Illustration of how phase-variable switching of inverting Type I systems occurs. Type I R-M loci are made up of three genes encoding a restriction enzyme (hsdR; R), a methyltransferase (hsdM; M), and a target sequence specificity protein (hsdS; S). Inverting Type I systems contain an extra hsdS gene termed hsdS′ (S′). Each hsdS gene is made up of two target recognition domains (TRDs). In inverting systems there are multiple variable TRDs present in the two hsdS loci. In the illustrated example, there are two different 5′-TRDs (5′-TRD-1 in orange and 5′-TRD-2 in white) and two different 3′TRDs (3′-TRD-1 in purple and 3′-TRD-2 in green). Inverted repeats are located before 5′-TRD (gray) and between the 5′-TRD and 3′-TRD (yellow). Recombination between these inverted repeats means that four possible hsdS coding sequences are present in the expressed hsdS locus: allele A = 5′-TRD-1 + 3′-TRD-1; allele B = 5′-TRD-1 + 3′-TRD-2; allele C = 5′-TRD-2 + 3′-TRD-2; allele D = 5′-TRD-2 + 3′-TRD-1. These four different hsdS variants mean four different HsdS proteins are produced.

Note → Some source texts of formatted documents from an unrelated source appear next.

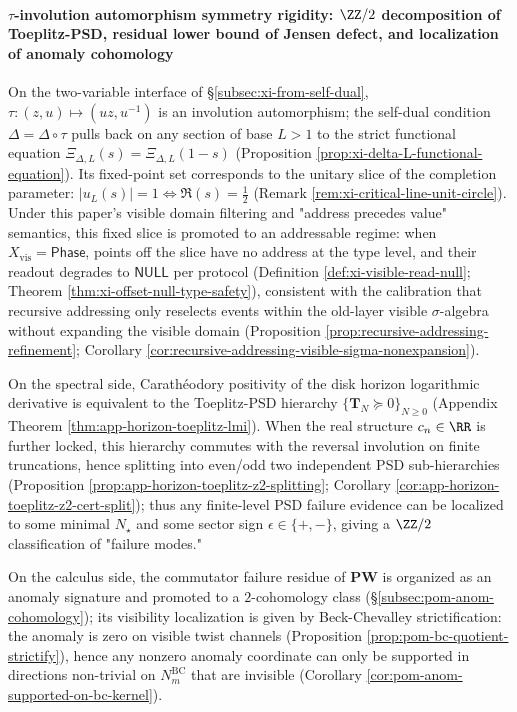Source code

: \paragraph{\texorpdfstring{$\tau$}{tau}-involution automorphism symmetry rigidity: \texorpdfstring{$\ZZ/2$}{Z/2} decomposition of Toeplitz-PSD, residual lower bound of Jensen defect, and localization of anomaly cohomology}
On the two-variable interface of \S\ref{subsec:xi-from-self-dual}, \(\tau:(z,u)\mapsto(uz,u^{-1})\) is an involution automorphism;
the self-dual condition \(\Delta=\Delta\circ\tau\) pulls back on any section of base \(L>1\) to the strict functional equation \(\Xi_{\Delta,L}(s)=\Xi_{\Delta,L}(1-s)\) (Proposition \ref{prop:xi-delta-L-functional-equation}).
Its fixed-point set corresponds to the unitary slice of the completion parameter: \(|u_L(s)|=1\iff \Re(s)=\tfrac12\) (Remark \ref{rem:xi-critical-line-unit-circle}).
Under this paper's visible domain filtering and "address precedes value" semantics, this fixed slice is promoted to an addressable regime: when \(X_{\mathrm{vis}}=\mathsf{Phase}\), points off the slice have no address at the type level, and their readout degrades to \(\mathsf{NULL}\) per protocol (Definition \ref{def:xi-visible-read-null}; Theorem \ref{thm:xi-offset-null-type-safety}), consistent with the calibration that recursive addressing only reselects events within the old-layer visible \(\sigma\)-algebra without expanding the visible domain (Proposition \ref{prop:recursive-addressing-refinement}; Corollary \ref{cor:recursive-addressing-visible-sigma-nonexpansion}).
\par
On the spectral side, Carathéodory positivity of the disk horizon logarithmic derivative is equivalent to the Toeplitz-PSD hierarchy \(\{\mathbf{T}_N\succeq 0\}_{N\ge 0}\) (Appendix Theorem \ref{thm:app-horizon-toeplitz-lmi}).
When the real structure \(c_n\in\RR\) is further locked, this hierarchy commutes with the reversal involution on finite truncations, hence splitting into even/odd two independent PSD sub-hierarchies (Proposition \ref{prop:app-horizon-toeplitz-z2-splitting}; Corollary \ref{cor:app-horizon-toeplitz-z2-cert-split});
thus any finite-level PSD failure evidence can be localized to some minimal \(N_\star\) and some sector sign \(\epsilon\in\{+,-\}\), giving a \(\ZZ/2\) classification of "failure modes."
\par
On the calculus side, the commutator failure residue of \(\mathbf{PW}\) is organized as an anomaly signature and promoted to a \(2\)-cohomology class (\S\ref{subsec:pom-anom-cohomology});
its visibility localization is given by Beck-Chevalley strictification: the anomaly is zero on visible twist channels (Proposition \ref{prop:pom-bc-quotient-strictify}), hence any nonzero anomaly coordinate can only be supported in directions non-trivial on \(N^{\mathrm{BC}}_m\) that are invisible (Corollary \ref{cor:pom-anom-supported-on-bc-kernel}).
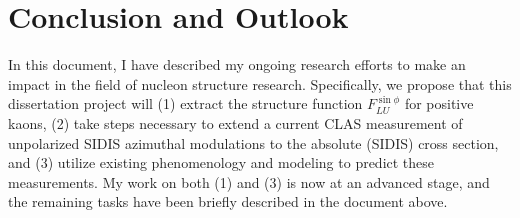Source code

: \section{Conclusion and Outlook}
In this document, I have described my ongoing research efforts to make an impact in the field of nucleon structure research.  Specifically, we propose that this dissertation project will (1) extract the structure function $F_{LU}^{\sin\phi}$ for positive kaons, (2) take steps necessary to extend a current CLAS measurement of unpolarized SIDIS azimuthal modulations to the absolute (SIDIS) cross section, and (3) utilize existing phenomenology and modeling to predict these measurements.  My work on both (1) and (3) is now at an advanced stage, and the remaining tasks have been briefly described in the document above.  
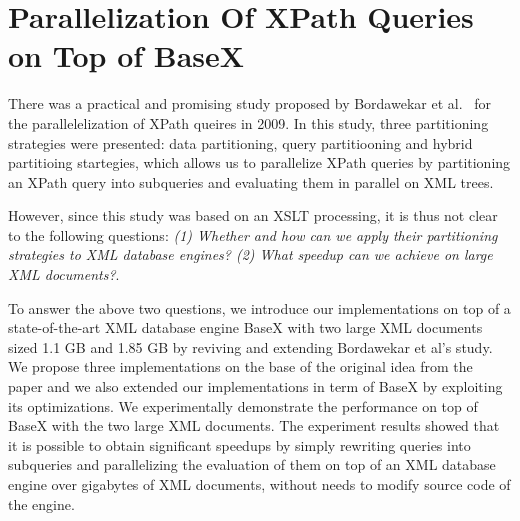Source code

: \newcommand{\Placeholder}[1]{$\langle\!\langle\mbox{\textrm{#1}}\rangle\!\rangle$}
\newcommand{\bfn}[1]{\textup{#1}}
\newcommand{\Src}[1]{\texttt{#1}}
\newcommand{\fn}[1]{\mathit{#1}}
\newcommand{\modify}[3]{{\underline{\sf{#1}}:} {\color{blue}{#2}} {\color{green}{\mbox{$\Rightarrow$}}} {\color{red}{#3}}}
\newcommand{\todo}[2]{{\underline{\textsf{#1}}:} {\color{red}{$\spadesuit$#2$\spadesuit$}}}
\newcommand{\hack}{{\color{red}{$\blacklozenge$}}}


\chapter{Parallelization Of XPath Queries on Top of BaseX}

There was a practical and promising study proposed by Bordawekar et
al.~\cite{Bord10} for the parallelelization of XPath queires in 2009. In this
study, three partitioning strategies were presented: data partitioning, query
partitiooning and hybrid partitioing startegies, which allows us to parallelize
XPath queries by partitioning an XPath query into subqueries and evaluating them
in parallel on XML trees.

However, since this study was based on an XSLT processing, it is thus not clear
to the following questions: \textit{(1) Whether and how can we apply their
partitioning strategies to XML database engines? (2) What speedup can we achieve
on large XML documents?}.

To answer the above two questions, we introduce our implementations on top of a
state-of-the-art XML database engine BaseX with two large XML documents sized
1.1 GB and 1.85 GB by reviving and extending Bordawekar et al's study. We
propose three implementations on the base of the original idea from the paper
and we also extended our implementations in term of BaseX by exploiting its
optimizations. We experimentally demonstrate the performance on top of BaseX
with the two large  XML documents. The experiment results showed that it is
possible to obtain significant speedups by simply rewriting queries into
subqueries and parallelizing the evaluation of them on top of an XML database
engine over gigabytes of XML documents, without needs to modify source code of
the engine.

Following oligomerization with an HsdM dimer to form an active methyltransferase, the four different HsdS protein subunits result in four different methyltransferase specificities. This would be described as a “four-way” or “four-phase” switch, since four different HsdS proteins are produced from the four different hsdS genes possible in the expressed hsdS locus.